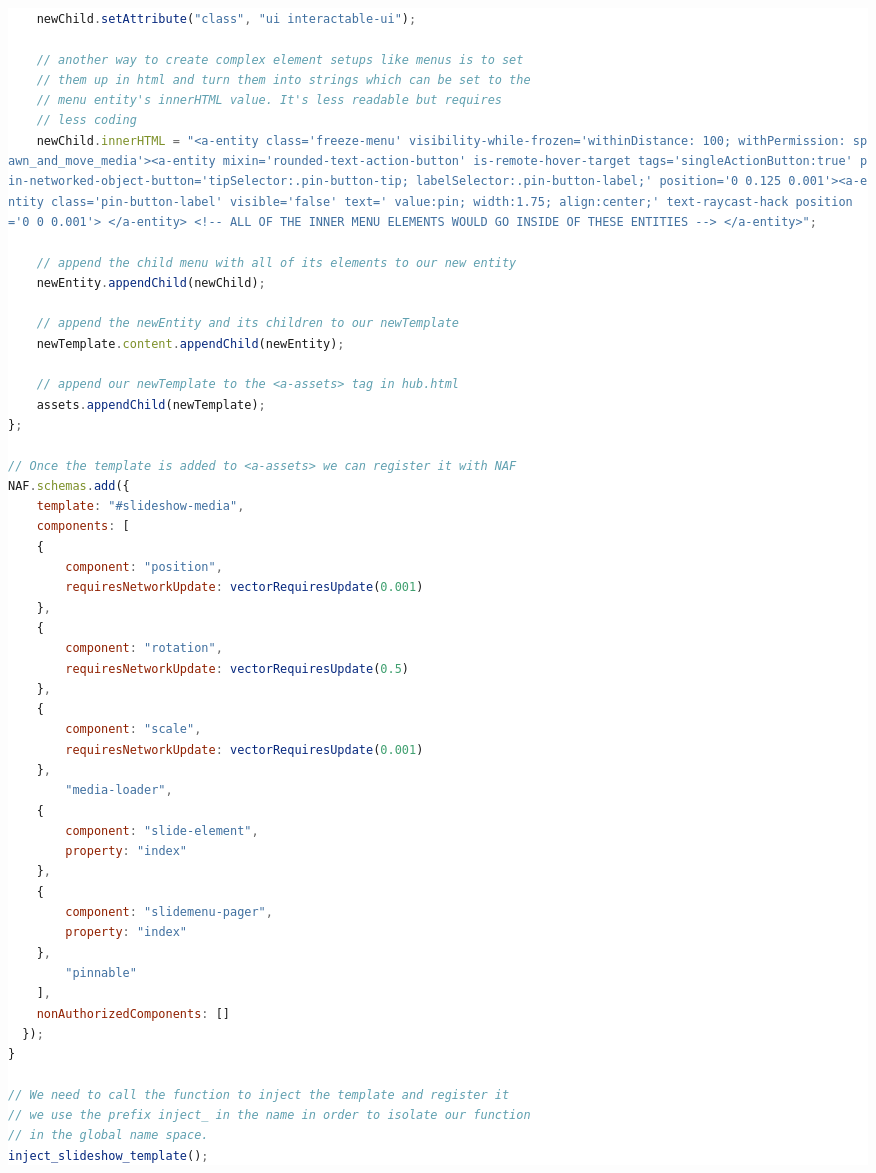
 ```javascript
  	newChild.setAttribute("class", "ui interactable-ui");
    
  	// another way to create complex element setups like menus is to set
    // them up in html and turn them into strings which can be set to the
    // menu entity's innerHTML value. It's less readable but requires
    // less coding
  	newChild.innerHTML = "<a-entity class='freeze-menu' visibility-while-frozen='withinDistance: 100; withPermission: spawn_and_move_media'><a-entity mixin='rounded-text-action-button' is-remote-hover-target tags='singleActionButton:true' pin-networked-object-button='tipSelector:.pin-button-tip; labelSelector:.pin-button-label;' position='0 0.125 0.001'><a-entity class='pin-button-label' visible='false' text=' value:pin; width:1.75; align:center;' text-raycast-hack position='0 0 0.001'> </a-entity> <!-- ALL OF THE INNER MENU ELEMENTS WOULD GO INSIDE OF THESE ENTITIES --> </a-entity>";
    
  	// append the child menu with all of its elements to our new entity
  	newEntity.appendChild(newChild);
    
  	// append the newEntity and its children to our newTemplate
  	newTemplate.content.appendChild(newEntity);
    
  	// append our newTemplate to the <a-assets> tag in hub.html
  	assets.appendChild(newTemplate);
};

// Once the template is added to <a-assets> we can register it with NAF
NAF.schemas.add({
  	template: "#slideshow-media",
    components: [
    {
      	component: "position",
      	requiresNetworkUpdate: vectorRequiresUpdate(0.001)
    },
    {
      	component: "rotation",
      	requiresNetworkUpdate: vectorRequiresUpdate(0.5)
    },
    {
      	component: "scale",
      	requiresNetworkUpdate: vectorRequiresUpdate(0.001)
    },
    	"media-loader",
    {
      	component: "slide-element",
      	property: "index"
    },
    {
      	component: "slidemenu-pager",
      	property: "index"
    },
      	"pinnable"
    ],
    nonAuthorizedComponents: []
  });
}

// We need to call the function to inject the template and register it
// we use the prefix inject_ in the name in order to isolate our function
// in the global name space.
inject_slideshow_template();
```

☆ ☆ ☆ ☆ ☆ ☆ ☆

DIRECTIONS FOR THIS TASK » Give the number of lines in the records above that contain the word "newTemplate", and nothing more.

TASK SOLUTION » 4